## [Requirement]
Retype every record below exactly as it appears.
+++ Given data +++
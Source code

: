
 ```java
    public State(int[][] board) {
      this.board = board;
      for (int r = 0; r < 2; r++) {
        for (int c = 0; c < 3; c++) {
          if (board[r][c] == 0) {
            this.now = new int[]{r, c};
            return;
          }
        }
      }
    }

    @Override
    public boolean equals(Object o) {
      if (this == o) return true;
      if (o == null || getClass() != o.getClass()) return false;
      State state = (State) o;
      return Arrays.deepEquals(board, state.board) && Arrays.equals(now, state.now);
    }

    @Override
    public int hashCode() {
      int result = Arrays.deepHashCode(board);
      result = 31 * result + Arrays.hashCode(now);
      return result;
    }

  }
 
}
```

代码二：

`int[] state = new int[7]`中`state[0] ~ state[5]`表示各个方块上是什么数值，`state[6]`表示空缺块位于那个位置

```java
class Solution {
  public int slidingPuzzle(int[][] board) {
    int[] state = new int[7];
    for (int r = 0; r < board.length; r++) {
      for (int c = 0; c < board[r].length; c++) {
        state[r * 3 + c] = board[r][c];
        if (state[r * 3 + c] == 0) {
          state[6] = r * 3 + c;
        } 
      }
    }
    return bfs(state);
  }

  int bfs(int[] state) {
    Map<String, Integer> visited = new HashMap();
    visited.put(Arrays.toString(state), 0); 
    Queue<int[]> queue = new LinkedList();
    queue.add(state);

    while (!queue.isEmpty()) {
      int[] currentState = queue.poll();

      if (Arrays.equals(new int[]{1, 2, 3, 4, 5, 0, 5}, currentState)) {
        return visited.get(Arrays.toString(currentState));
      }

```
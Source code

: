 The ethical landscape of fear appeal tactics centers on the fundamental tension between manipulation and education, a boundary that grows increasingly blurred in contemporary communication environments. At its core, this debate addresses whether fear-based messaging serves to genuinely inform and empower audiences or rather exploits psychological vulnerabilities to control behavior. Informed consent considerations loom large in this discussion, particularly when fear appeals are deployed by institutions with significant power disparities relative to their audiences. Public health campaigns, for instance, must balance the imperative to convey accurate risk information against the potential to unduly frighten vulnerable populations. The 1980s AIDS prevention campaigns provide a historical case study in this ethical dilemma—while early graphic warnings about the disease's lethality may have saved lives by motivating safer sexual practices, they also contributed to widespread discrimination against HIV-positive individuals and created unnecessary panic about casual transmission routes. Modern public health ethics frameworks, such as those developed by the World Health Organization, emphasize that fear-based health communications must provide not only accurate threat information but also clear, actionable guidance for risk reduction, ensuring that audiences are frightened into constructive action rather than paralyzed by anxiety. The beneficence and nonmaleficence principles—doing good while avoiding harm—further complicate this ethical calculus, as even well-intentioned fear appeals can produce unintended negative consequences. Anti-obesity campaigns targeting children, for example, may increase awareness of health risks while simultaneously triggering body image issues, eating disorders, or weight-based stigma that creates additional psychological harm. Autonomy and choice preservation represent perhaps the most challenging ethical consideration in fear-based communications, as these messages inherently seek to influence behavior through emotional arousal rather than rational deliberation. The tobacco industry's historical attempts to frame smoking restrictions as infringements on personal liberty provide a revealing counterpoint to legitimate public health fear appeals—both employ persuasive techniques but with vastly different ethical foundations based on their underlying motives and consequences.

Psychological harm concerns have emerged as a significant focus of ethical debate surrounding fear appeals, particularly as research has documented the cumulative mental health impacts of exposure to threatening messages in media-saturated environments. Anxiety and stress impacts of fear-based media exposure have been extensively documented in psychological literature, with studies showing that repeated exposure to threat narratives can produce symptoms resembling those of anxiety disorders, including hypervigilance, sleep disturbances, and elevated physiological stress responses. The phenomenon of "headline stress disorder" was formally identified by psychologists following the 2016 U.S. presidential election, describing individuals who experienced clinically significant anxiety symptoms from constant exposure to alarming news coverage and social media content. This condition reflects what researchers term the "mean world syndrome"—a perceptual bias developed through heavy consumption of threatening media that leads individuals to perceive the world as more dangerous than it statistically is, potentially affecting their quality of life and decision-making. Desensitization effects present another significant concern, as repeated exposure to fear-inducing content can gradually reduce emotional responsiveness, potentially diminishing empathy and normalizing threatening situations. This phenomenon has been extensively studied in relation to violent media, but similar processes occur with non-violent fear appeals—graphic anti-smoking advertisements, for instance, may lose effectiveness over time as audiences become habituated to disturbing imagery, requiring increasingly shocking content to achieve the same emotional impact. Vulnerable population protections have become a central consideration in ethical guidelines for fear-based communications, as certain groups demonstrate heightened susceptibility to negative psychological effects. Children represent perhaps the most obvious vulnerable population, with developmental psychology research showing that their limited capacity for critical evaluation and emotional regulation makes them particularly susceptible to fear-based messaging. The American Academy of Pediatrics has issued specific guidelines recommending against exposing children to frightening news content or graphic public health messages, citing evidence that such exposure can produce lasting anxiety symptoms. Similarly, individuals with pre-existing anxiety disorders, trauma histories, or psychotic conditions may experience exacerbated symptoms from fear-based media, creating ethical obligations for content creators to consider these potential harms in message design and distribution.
+++
## [Answer to the exercise]
Source code

:
 ```java
    public State(int[][] board) {
      this.board = board;
      for (int r = 0; r < 2; r++) {
        for (int c = 0; c < 3; c++) {
          if (board[r][c] == 0) {
            this.now = new int[]{r, c};
            return;
          }
        }
      }
    }

    @Override
    public boolean equals(Object o) {
      if (this == o) return true;
      if (o == null || getClass() != o.getClass()) return false;
      State state = (State) o;
      return Arrays.deepEquals(board, state.board) && Arrays.equals(now, state.now);
    }

    @Override
    public int hashCode() {
      int result = Arrays.deepHashCode(board);
      result = 31 * result + Arrays.hashCode(now);
      return result;
    }

  }
 
}
```

代码二：

`int[] state = new int[7]`中`state[0] ~ state[5]`表示各个方块上是什么数值，`state[6]`表示空缺块位于那个位置

```java
class Solution {
  public int slidingPuzzle(int[][] board) {
    int[] state = new int[7];
    for (int r = 0; r < board.length; r++) {
      for (int c = 0; c < board[r].length; c++) {
        state[r * 3 + c] = board[r][c];
        if (state[r * 3 + c] == 0) {
          state[6] = r * 3 + c;
        } 
      }
    }
    return bfs(state);
  }

  int bfs(int[] state) {
    Map<String, Integer> visited = new HashMap();
    visited.put(Arrays.toString(state), 0); 
    Queue<int[]> queue = new LinkedList();
    queue.add(state);

    while (!queue.isEmpty()) {
      int[] currentState = queue.poll();

      if (Arrays.equals(new int[]{1, 2, 3, 4, 5, 0, 5}, currentState)) {
        return visited.get(Arrays.toString(currentState));
      }

```
Source code

: The ethical landscape of fear appeal tactics centers on the fundamental tension between manipulation and education, a boundary that grows increasingly blurred in contemporary communication environments. At its core, this debate addresses whether fear-based messaging serves to genuinely inform and empower audiences or rather exploits psychological vulnerabilities to control behavior. Informed consent considerations loom large in this discussion, particularly when fear appeals are deployed by institutions with significant power disparities relative to their audiences. Public health campaigns, for instance, must balance the imperative to convey accurate risk information against the potential to unduly frighten vulnerable populations. The 1980s AIDS prevention campaigns provide a historical case study in this ethical dilemma—while early graphic warnings about the disease's lethality may have saved lives by motivating safer sexual practices, they also contributed to widespread discrimination against HIV-positive individuals and created unnecessary panic about casual transmission routes. Modern public health ethics frameworks, such as those developed by the World Health Organization, emphasize that fear-based health communications must provide not only accurate threat information but also clear, actionable guidance for risk reduction, ensuring that audiences are frightened into constructive action rather than paralyzed by anxiety. The beneficence and nonmaleficence principles—doing good while avoiding harm—further complicate this ethical calculus, as even well-intentioned fear appeals can produce unintended negative consequences. Anti-obesity campaigns targeting children, for example, may increase awareness of health risks while simultaneously triggering body image issues, eating disorders, or weight-based stigma that creates additional psychological harm. Autonomy and choice preservation represent perhaps the most challenging ethical consideration in fear-based communications, as these messages inherently seek to influence behavior through emotional arousal rather than rational deliberation. The tobacco industry's historical attempts to frame smoking restrictions as infringements on personal liberty provide a revealing counterpoint to legitimate public health fear appeals—both employ persuasive techniques but with vastly different ethical foundations based on their underlying motives and consequences.

Psychological harm concerns have emerged as a significant focus of ethical debate surrounding fear appeals, particularly as research has documented the cumulative mental health impacts of exposure to threatening messages in media-saturated environments. Anxiety and stress impacts of fear-based media exposure have been extensively documented in psychological literature, with studies showing that repeated exposure to threat narratives can produce symptoms resembling those of anxiety disorders, including hypervigilance, sleep disturbances, and elevated physiological stress responses. The phenomenon of "headline stress disorder" was formally identified by psychologists following the 2016 U.S. presidential election, describing individuals who experienced clinically significant anxiety symptoms from constant exposure to alarming news coverage and social media content. This condition reflects what researchers term the "mean world syndrome"—a perceptual bias developed through heavy consumption of threatening media that leads individuals to perceive the world as more dangerous than it statistically is, potentially affecting their quality of life and decision-making. Desensitization effects present another significant concern, as repeated exposure to fear-inducing content can gradually reduce emotional responsiveness, potentially diminishing empathy and normalizing threatening situations. This phenomenon has been extensively studied in relation to violent media, but similar processes occur with non-violent fear appeals—graphic anti-smoking advertisements, for instance, may lose effectiveness over time as audiences become habituated to disturbing imagery, requiring increasingly shocking content to achieve the same emotional impact. Vulnerable population protections have become a central consideration in ethical guidelines for fear-based communications, as certain groups demonstrate heightened susceptibility to negative psychological effects. Children represent perhaps the most obvious vulnerable population, with developmental psychology research showing that their limited capacity for critical evaluation and emotional regulation makes them particularly susceptible to fear-based messaging. The American Academy of Pediatrics has issued specific guidelines recommending against exposing children to frightening news content or graphic public health messages, citing evidence that such exposure can produce lasting anxiety symptoms. Similarly, individuals with pre-existing anxiety disorders, trauma histories, or psychotic conditions may experience exacerbated symptoms from fear-based media, creating ethical obligations for content creators to consider these potential harms in message design and distribution.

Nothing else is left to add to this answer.